Just how irrational are investors? Jahangir Aka, the senior executive officer at SEI Middle East, an investment management firm which handles $172 billion in assets under management, discusses.
Fund manager Jahangir Aka works to temper investor irrationality
Jahangir Aka, the senior executive officer for private banks at SEI Middle East, an investment company with US$172 billion (Dh631.74bn) under management, talks about the launch of five funds to mitigate "irrational" investor decisions at times of market volatility.
Are investors really irrational?
Yes, in that rationality says you buy at the bottom and sell at the top, and unfortunately whether it is investors from the US, Britain or India, the only consistent trend is to panic and sell at the bottom, rather than at the top. That is definitely irrational behaviour, and the strategy doesn't work. We know when to take money off the table, or conversely not panic when markets fall.

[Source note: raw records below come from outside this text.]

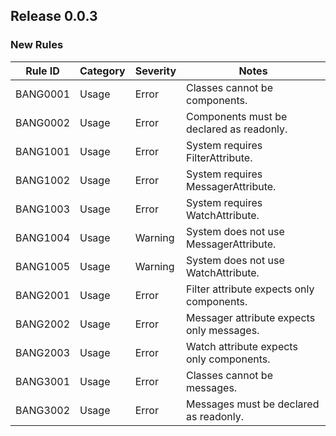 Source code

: ## Release 0.0.3

### New Rules

Rule ID | Category | Severity | Notes
--------|----------|----------|--------------------
BANG0001 | Usage    | Error    | Classes cannot be components.             
BANG0002 | Usage    | Error    | Components must be declared as readonly.  
BANG1001 | Usage    | Error    | System requires FilterAttribute.          
BANG1002 | Usage    | Error    | System requires MessagerAttribute.        
BANG1003 | Usage    | Error    | System requires WatchAttribute.           
BANG1004 | Usage    | Warning  | System does not use MessagerAttribute.    
BANG1005 | Usage    | Warning  | System does not use WatchAttribute.       
BANG2001 | Usage    | Error    | Filter attribute expects only components. 
BANG2002 | Usage    | Error    | Messager attribute expects only messages. 
BANG2003 | Usage    | Error    | Watch attribute expects only components.  
BANG3001 | Usage    | Error    | Classes cannot be messages.               
BANG3002 | Usage    | Error    | Messages must be declared as readonly.     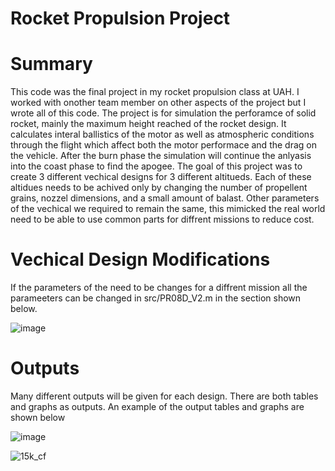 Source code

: # Rocket Propulsion Project
# Summary
This code was the final project in my rocket propulsion class at UAH. I worked with onother team member on other aspects of the project but I wrote all of this code. The project is for simulation the perforamce of solid rocket, mainly the maximum height reached of the rocket design. It calculates interal ballistics of the motor as well as atmospheric conditions through the flight which affect both the motor performace and the drag on the vehicle. After the burn phase the simulation will continue the anlyasis into the coast phase to find the apogee. The goal of this project was to create 3 different vechical designs for 3 different altitueds. Each of these altidues needs to be achived only by changing the number of propellent grains, nozzel dimensions, and a small amount of balast. Other parameters of the vechical we required to remain the same, this mimicked the real world need to be able to use common parts for diffrent missions to reduce cost. 

# Vechical Design Modifications
If the parameters of the need to be changes for a diffrent mission all the parameeters can be changed in src/PR08D_V2.m in the section shown below.

![image](https://user-images.githubusercontent.com/49332395/163659217-fa18c762-0680-4b3b-82cb-ed0ed8c703b9.png)

# Outputs
Many different outputs will be given for each design. There are both tables and graphs as outputs. An example of the output tables and graphs are shown below

![image](https://user-images.githubusercontent.com/49332395/163659319-51cca7c3-a3d4-4cf7-bee8-d1cfdac27177.png)


![15k_cf](https://user-images.githubusercontent.com/49332395/163659330-fa6c36ee-5367-4960-84a7-c0f3de4794d6.jpg)
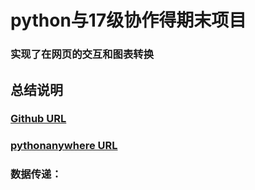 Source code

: # python与17级协作得期末项目
### 实现了在网页的交互和图表转换
## 总结说明
### [Github URL](https://github.com/QSWing/python)
### [pythonanywhere URL]()
### 数据传递：
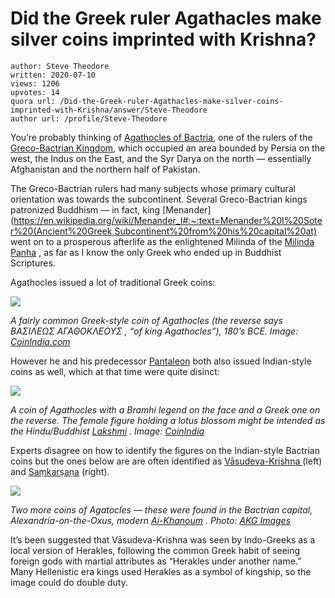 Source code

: # Did the Greek ruler Agathacles make silver coins imprinted with Krishna?

	author: Steve Theodore
	written: 2020-07-10
	views: 1206
	upvotes: 14
	quora url: /Did-the-Greek-ruler-Agathacles-make-silver-coins-imprinted-with-Krishna/answer/Steve-Theodore
	author url: /profile/Steve-Theodore


You’re probably thinking of [Agathocles of Bactria](http://coinindia.com/galleries-agathocles.html), one of the rulers of the [Greco-Bactrian Kingdom](https://en.wikipedia.org/wiki/Greco-Bactrian_Kingdom), which occupied an area bounded by Persia on the west, the Indus on the East, and the Syr Darya on the north — essentially Afghanistan and the northern half of Pakistan.

The Greco-Bactrian rulers had many subjects whose primary cultural orientation was towards the subcontinent. Several Greco-Bactrian kings patronized Buddhism — in fact, king [Menander](https://en.wikipedia.org/wiki/Menander_I#:~:text=Menander%20I%20Soter%20(Ancient%20Greek,Subcontinent%20from%20his%20capital%20at) went on to a prosperous afterlife as the enlightened Milinda of the [Milinda Panha](https://en.wikipedia.org/wiki/Milinda_Panha) , as far as I know the only Greek who ended up in Buddhist Scriptures.

Agathocles issued a lot of traditional Greek coins:

![](https://qph.fs.quoracdn.net/main-qimg-60eecb3834c3473bf24a67e88386ab8c)

_A fairly common Greek-style coin of Agathocles (the reverse says ΒΑΣΙΛΕΩΣ ΑΓΑΘΟΚΛΕΟΥΣ , “of king Agathocles”), 180’s BCE. Image:_ _[CoinIndia.com](http://coinindia.com/2601-Agathocles-tet-55.3.jpg)_ 

However he and his predecessor [Pantaleon](https://www.geni.com/people/Pantaleon-Subking-of-Bactria-King-of-Bactria-and-India/6000000011800090502) both also issued Indian-style coins as well, which at that time were quite disinct:

![](https://qph.fs.quoracdn.net/main-qimg-67f3a14e77b0084bbb605e3f7df61210)

_A coin of Agathocles with a Bramhi legend on the face and a Greek one on the reverse. The female figure holding a lotus blossom might be intended as the Hindu/Buddhist_ _[Lakshmi](https://en.wikipedia.org/wiki/Lakshmi)_ _. Image:_ _[CoinIndia](http://coinindia.com/2612-2-Agathocles-AE-double-131.34.jpg)_ 

Experts disagree on how to identify the figures on the Indian-style Bactrian coins but the ones below are are often identified as [Vāsudeva-Krishna ](https://en.wikipedia.org/wiki/V%C4%81sudeva)(left) and [Saṃkarṣaṇa](https://en.wikipedia.org/wiki/Sa%E1%B9%83kar%E1%B9%A3a%E1%B9%87a) (right).

![](https://qph.fs.quoracdn.net/main-qimg-dd95d3fbfb0e0ceed470a24d46f391d8)

_Two more coins of Agatocles — these were found in the Bactrian capital, Alexandria-on-the-Oxus, modern_ _[Ai-Khanoum](https://en.wikipedia.org/wiki/Ai-Khanoum)_ _. Photo:_ _[AKG Images](https://www.akg-images.co.uk/archive/-2UMDHUWR60Y3V.html)_ 

It’s been suggested that Vāsudeva-Krishna was seen by Indo-Greeks as a local version of Herakles, following the common Greek habit of seeing foreign gods with martial attributes as “Herakles under another name.” Many Hellenistic era kings used Herakles as a symbol of kingship, so the image could do double duty.

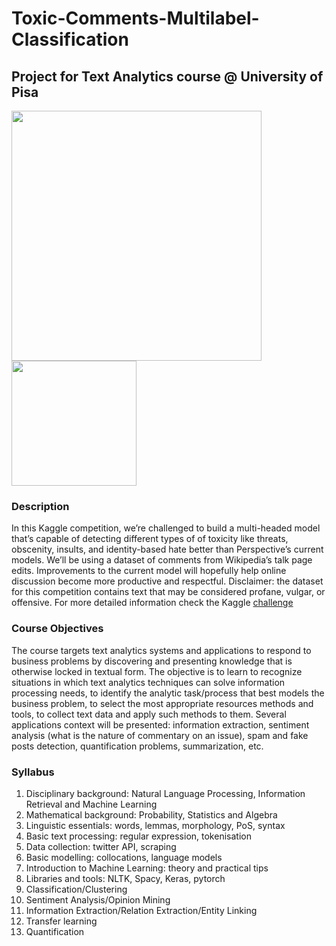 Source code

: # Toxic-Comments-Multilabel-Classification
## Project for Text Analytics course @ University of Pisa

<img width = 400px src="https://miro.medium.com/max/1094/1*5Yd3VGmaVSYhDPwsnRhH6g.png">  <img width=200px src="https://www.plan4res.eu/wp-content/uploads/2018/02/University-of-Pisa-Italy.png" />

### Description
In this Kaggle competition, we’re challenged to build a multi-headed model that’s capable of detecting different types of of toxicity like threats, obscenity, insults, and identity-based hate better than Perspective’s current models. We’ll be using a dataset of comments from Wikipedia’s talk page edits. Improvements to the current model will hopefully help online discussion become more productive and respectful.
Disclaimer: the dataset for this competition contains text that may be considered profane, vulgar, or offensive.
For more detailed information check the Kaggle [challenge](https://www.kaggle.com/c/jigsaw-toxic-comment-classification-challenge)

### Course Objectives
The course targets text analytics systems and applications to respond to business problems by discovering and presenting knowledge that is otherwise locked in textual form. The objective is to learn to recognize situations in which text analytics techniques can solve information processing needs, to identify the analytic task/process that best models the business problem, to select the most appropriate resources methods and tools, to collect text data and apply such methods to them. Several applications context will be presented: information extraction, sentiment analysis (what is the nature of commentary on an issue), spam and fake posts detection, quantification problems, summarization, etc.

### Syllabus
1. Disciplinary background: Natural Language Processing, Information Retrieval and Machine Learning
2. Mathematical background: Probability, Statistics and Algebra
3. Linguistic essentials: words, lemmas, morphology, PoS, syntax
4. Basic text processing: regular expression, tokenisation
5. Data collection: twitter API, scraping
6. Basic modelling: collocations, language models
7. Introduction to Machine Learning: theory and practical tips
8. Libraries and tools: NLTK, Spacy, Keras, pytorch
9. Classification/Clustering
10. Sentiment Analysis/Opinion Mining
11. Information Extraction/Relation Extraction/Entity Linking
12. Transfer learning
13. Quantification
 
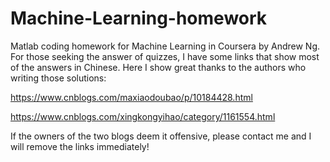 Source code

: # Machine-Learning-homework
Matlab coding homework for Machine Learning in Coursera by Andrew Ng.
For those seeking the answer of quizzes, I have some links that show most of the answers in Chinese. Here I show great thanks to the authors who writing those solutions:

https://www.cnblogs.com/maxiaodoubao/p/10184428.html

https://www.cnblogs.com/xingkongyihao/category/1161554.html

If the owners of the two blogs deem it offensive, please contact me and I will remove the links immediately!
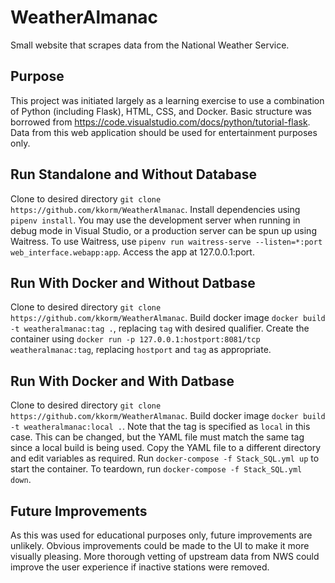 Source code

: # WeatherAlmanac
Small website that scrapes data from the National Weather Service.

## Purpose
This project was initiated largely as a learning exercise to use a combination of Python (including Flask), HTML, CSS, and Docker. Basic structure was borrowed from https://code.visualstudio.com/docs/python/tutorial-flask. Data from this web application should be used for entertainment purposes only.

## Run Standalone and Without Database
Clone to desired directory `git clone https://github.com/kkorm/WeatherAlmanac`. Install dependencies using `pipenv install`. You may use the development server when running in debug mode in Visual Studio, or a production server can be spun up using Waitress. To use Waitress, use `pipenv run waitress-serve --listen=*:port web_interface.webapp:app`. Access the app at 127.0.0.1:port.

## Run With Docker and Without Datbase
Clone to desired directory `git clone https://github.com/kkorm/WeatherAlmanac`. Build docker image `docker build -t weatheralmanac:tag .`, replacing `tag` with desired qualifier. Create the container using `docker run -p 127.0.0.1:hostport:8081/tcp weatheralmanac:tag`, replacing `hostport` and `tag` as appropriate.

## Run With Docker and With Datbase
Clone to desired directory `git clone https://github.com/kkorm/WeatherAlmanac`. Build docker image `docker build -t weatheralmanac:local .`. Note that the tag is specified as `local` in this case. This can be changed, but the YAML file must match the same tag since a local build is being used. Copy the YAML file to a different directory and edit variables as required. Run `docker-compose -f Stack_SQL.yml up` to start the container. To teardown, run `docker-compose -f Stack_SQL.yml down`.

## Future Improvements
As this was used for educational purposes only, future improvements are unlikely. Obvious improvements could be made to the UI to make it more visually pleasing. More thorough vetting of upstream data from NWS could improve the user experience if inactive stations were removed.

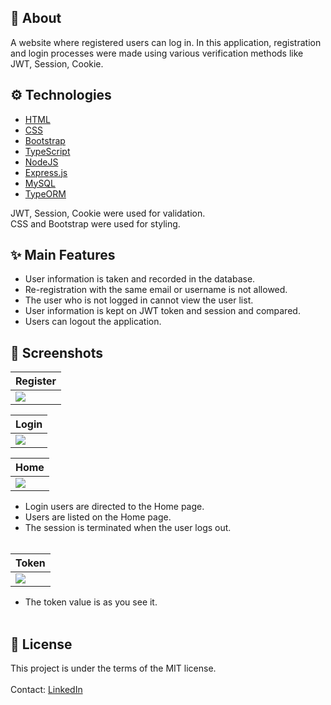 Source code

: ## :calling: About
A website where registered users can log in. In this application, registration and login processes were made using various verification methods like JWT, Session, Cookie.

## :gear: Technologies

- [HTML](https://www.w3schools.com/html/)
- [CSS](https://www.w3schools.com/css/)
- [Bootstrap](https://getbootstrap.com/docs/)
- [TypeScript](https://www.typescriptlang.org/)
- [NodeJS](https://nodejs.org/en/)
- [Express.js](https://expressjs.com/)
- [MySQL](https://www.mysql.com/)
- [TypeORM](https://typeorm.io/#/)

JWT, Session, Cookie were used for validation.<br/>
CSS and Bootstrap were used for styling.
<br/>

## :sparkles: Main Features

  - User information is taken and recorded in the database.
  - Re-registration with the same email or username is not allowed.
  - The user who is not logged in cannot view the user list.
  - User information is kept on JWT token and session and compared.
  - Users can logout the application.

## :camera_flash: Screenshots

| Register |
| --- |
| <img src="https://user-images.githubusercontent.com/24686636/149600366-5a7828e7-58ef-4125-94fd-ee754cfa6ef6.png"> |

| Login | 
| --- |
| <img src="https://user-images.githubusercontent.com/24686636/149600374-165951d6-c1d4-4068-8235-e28650097575.png"> |

| Home | 
| --- |
| <img src="https://user-images.githubusercontent.com/24686636/149600582-1ed1c14b-edf4-4c71-8730-a736feed40ab.png"> |

 - Login users are directed to the Home page.
 - Users are listed on the Home page.
 - The session is terminated when the user logs out. <br/><br/>

| Token | 
| --- |
| <img src="https://user-images.githubusercontent.com/24686636/149600789-13cb185a-b7b9-4bff-8669-50466c89c993.png"> |

 - The token value is as you see it. <br/><br/>

## :memo: License
This project is under the terms of the MIT license.
<br/>
<br/>
Contact: [LinkedIn](https://www.linkedin.com/in/mehtapugur)
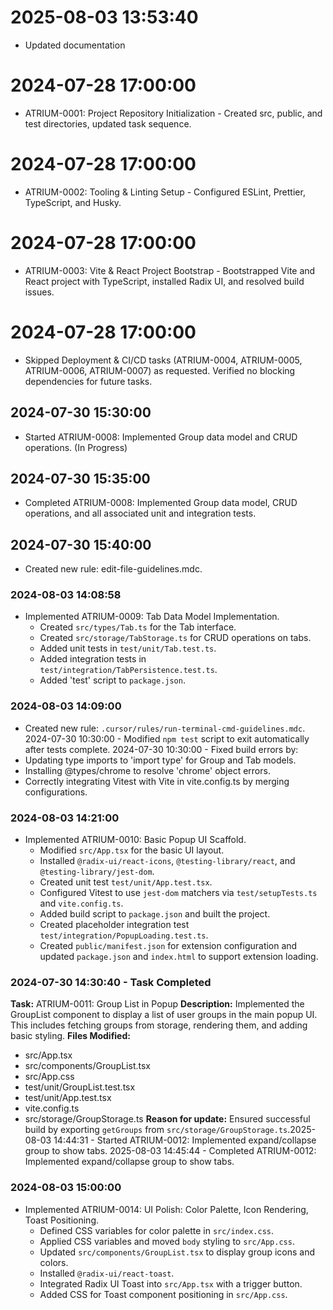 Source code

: # 2025-08-03 13:53:40
- Updated documentation

# 2024-07-28 17:00:00
- ATRIUM-0001: Project Repository Initialization - Created src, public, and test directories, updated task sequence.

# 2024-07-28 17:00:00
- ATRIUM-0002: Tooling & Linting Setup - Configured ESLint, Prettier, TypeScript, and Husky.

# 2024-07-28 17:00:00
- ATRIUM-0003: Vite & React Project Bootstrap - Bootstrapped Vite and React project with TypeScript, installed Radix UI, and resolved build issues.

# 2024-07-28 17:00:00
- Skipped Deployment & CI/CD tasks (ATRIUM-0004, ATRIUM-0005, ATRIUM-0006, ATRIUM-0007) as requested. Verified no blocking dependencies for future tasks.

## 2024-07-30 15:30:00
- Started ATRIUM-0008: Implemented Group data model and CRUD operations. (In Progress)

## 2024-07-30 15:35:00
- Completed ATRIUM-0008: Implemented Group data model, CRUD operations, and all associated unit and integration tests.

## 2024-07-30 15:40:00
- Created new rule: edit-file-guidelines.mdc.

### 2024-08-03 14:08:58
- Implemented ATRIUM-0009: Tab Data Model Implementation.
  - Created `src/types/Tab.ts` for the Tab interface.
  - Created `src/storage/TabStorage.ts` for CRUD operations on tabs.
  - Added unit tests in `test/unit/Tab.test.ts`.
  - Added integration tests in `test/integration/TabPersistence.test.ts`.
  - Added 'test' script to `package.json`.

### 2024-08-03 14:09:00
- Created new rule: `.cursor/rules/run-terminal-cmd-guidelines.mdc`.
2024-07-30 10:30:00 - Modified `npm test` script to exit automatically after tests complete.
2024-07-30 10:30:00 - Fixed build errors by:
- Updating type imports to 'import type' for Group and Tab models.
- Installing @types/chrome to resolve 'chrome' object errors.
- Correctly integrating Vitest with Vite in vite.config.ts by merging configurations.

### 2024-08-03 14:21:00
- Implemented ATRIUM-0010: Basic Popup UI Scaffold.
  - Modified `src/App.tsx` for the basic UI layout.
  - Installed `@radix-ui/react-icons`, `@testing-library/react`, and `@testing-library/jest-dom`.
  - Created unit test `test/unit/App.test.tsx`.
  - Configured Vitest to use `jest-dom` matchers via `test/setupTests.ts` and `vite.config.ts`.
  - Added build script to `package.json` and built the project.
  - Created placeholder integration test `test/integration/PopupLoading.test.ts`.
  - Created `public/manifest.json` for extension configuration and updated `package.json` and `index.html` to support extension loading.

### 2024-07-30 14:30:40 - Task Completed
**Task:** ATRIUM-0011: Group List in Popup
**Description:** Implemented the GroupList component to display a list of user groups in the main popup UI. This includes fetching groups from storage, rendering them, and adding basic styling.
**Files Modified:**
- src/App.tsx
- src/components/GroupList.tsx
- src/App.css
- test/unit/GroupList.test.tsx
- test/unit/App.test.tsx
- vite.config.ts
- src/storage/GroupStorage.ts
**Reason for update:** Ensured successful build by exporting `getGroups` from `src/storage/GroupStorage.ts`.2025-08-03 14:44:31 - Started ATRIUM-0012: Implemented expand/collapse group to show tabs.
2025-08-03 14:45:44 - Completed ATRIUM-0012: Implemented expand/collapse group to show tabs.

### 2024-08-03 15:00:00
- Implemented ATRIUM-0014: UI Polish: Color Palette, Icon Rendering, Toast Positioning.
  - Defined CSS variables for color palette in `src/index.css`.
  - Applied CSS variables and moved `body` styling to `src/App.css`.
  - Updated `src/components/GroupList.tsx` to display group icons and colors.
  - Installed `@radix-ui/react-toast`.
  - Integrated Radix UI Toast into `src/App.tsx` with a trigger button.
  - Added CSS for Toast component positioning in `src/App.css`.
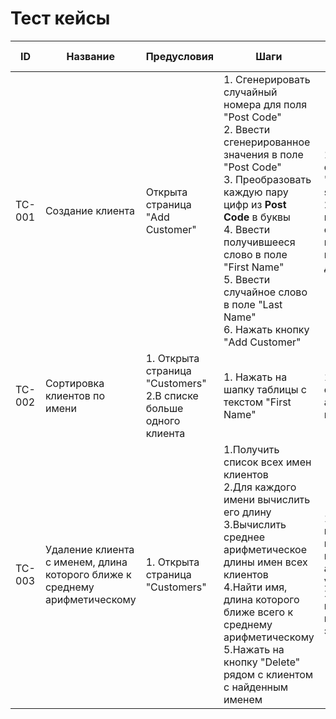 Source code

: # Тест кейсы

| ID     | Название              | Предусловия                                        | Шаги                                                                                                                                                                                                                                                                                                                         | Ожидаемый результат                                                                                                           |
|--------|-----------------------|----------------------------------------------------|------------------------------------------------------------------------------------------------------------------------------------------------------------------------------------------------------------------------------------------------------------------------------------------------------------------------------|-------------------------------------------------------------------------------------------------------------------------------|
| TC-001 | Создание клиента | Открыта страница "Add Customer"| 1. Сгенерировать случайный номера для поля "Post Code"<br/> 2. Ввести сгенерированное значения в поле "Post Code"<br/> 3. Преобразовать каждую пару цифр из **Post Code** в буквы<br/> 4. Ввести получившееся слово в поле "First Name"<br/>5. Ввести случайное слово в поле "Last Name"<br/>6. Нажать кнопку "Add Customer" | 1. Появляется сообщение "Customer added successfully"<br/>2. В списке клиентов отображается новый клиент с введенными данными |
| TC-002 |Сортировка клиентов по имени | 1. Открыта страница "Customers"<br/>2.В списке больше одного клиента | 1. Нажать на шапку таблицы с текстом "First Name"| 1. Клиенты отображаются в алфавитном порядке по имени|
| TC-003 |Удаление клиента с именем, длина которого ближе к среднему арифметическому| 1.  Открыта страница "Customers"<br/>| 1.Получить список всех имен клиентов<br/>2.Для каждого имени вычислить его длину<br/>3.Вычислить среднее арифметическое длины имен всех клиентов<br/>4.Найти имя, длина которого ближе всего к среднему арифметическому<br/>5.Нажать на кнопку "Delete" рядом с клиентом с найденным именем| 1. Клиент с именем, длина которого ближе всего к среднему арифметическому, удаляется<br/>2.В списке клиентов больше не отображается этот клиент|

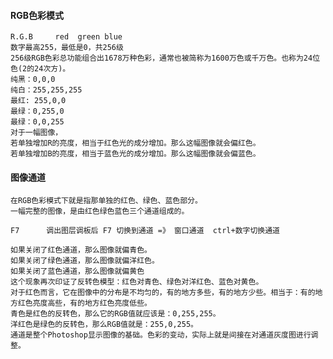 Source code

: #### RGB色彩模式
	R.G.B     red  green blue
	数字最高255，最低是0，共256级
	256级RGB色彩总功能组合出1678万种色彩，通常也被简称为1600万色或千万色。也称为24位色(2的24次方)。
	纯黑：0,0,0
	纯白：255,255,255
	最红: 255,0,0
	最绿：0,255,0
	最绿：0,0,255
	对于一幅图像，
	若单独增加R的亮度，相当于红色光的成分增加。那么这幅图像就会偏红色。
	若单独增加B的亮度，相当于蓝色光的成分增加。那么这幅图像就会偏蓝色。
	
#### 图像通道
	在RGB色彩模式下就是指那单独的红色、绿色、蓝色部分。
	一幅完整的图像，是由红色绿色蓝色三个通道组成的。
	
	F7 		调出图层调板后 F7 切换到通道 =》 窗口通道  ctrl+数字切换通道
	
	如果关闭了红色通道，那么图像就偏青色。
	如果关闭了绿色通道，那么图像就偏洋红色。
	如果关闭了蓝色通道，那么图像就偏黄色
	这个现象再次印证了反转色模型：红色对青色、绿色对洋红色、蓝色对黄色。
	对于红色而言，它在图像中的分布是不均匀的，有的地方多些，有的地方少些。相当于：有的地方红色亮度高些，有的地方红色亮度低些。
	青色是红色的反转色，那么它的RGB值就应该是：0,255,255。
	洋红色是绿色的反转色，那么RGB值就是：255,0,255。
	通道是整个Photoshop显示图像的基础。色彩的变动，实际上就是间接在对通道灰度图进行调整。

The funds are designed as long-term savings plans for the region's investors, especially those who have been sitting on cash and are reluctant to invest. How will these funds encourage more rational investor decisions?
It's about understanding the psychology of investors. We ask simple questions like "would you take a 15-minute break now or 30-minute break tomorrow?" So if someone picks the first one, we know they're pretty short-termist. For example why do people take a punt in India and China? Because they're short-termist, but this doesn't usually mean the best returns.
What else are retail investors doing wrong?
Retail investors keep riding up the market and then it becomes too late to make an investment because prices fall again. Also sticking to your own market. We all have these homing-pigeon instincts with shares. I can touch it, I can feel it, I know it, but it doesn't necessarily mean we're doing the right thing.
Is this what you mean by a goals-based portfolio?
Yes, it's the conversation that takes place with insurance firms and banks and investors. We ask direct questions like "what's your time horizon for investment, how much do you want to put in?" not "what funds do you want to invest in?" That is not the job of the investor, because making decisions like that are very difficult. And these are all things that tell you about how you should design a portfolio, and all too often in our industry we ask questions they don't have answers for.
Are the funds designed in response to recent events?
That would be a little bit too opportunistic, and we wouldn't have been able to mobilise such a big investment so quickly. We have spent a lot of time understanding the Middle East market, plus there have been volatile events consistently every 18 months for the last 10 years.
So why launch these products now?
Investors continue to look to diversify assets globally but they can't keep waiting for the next hot theme, because they've been waiting for the last three years already. At the same time it doesn't mean money cannot be made from that.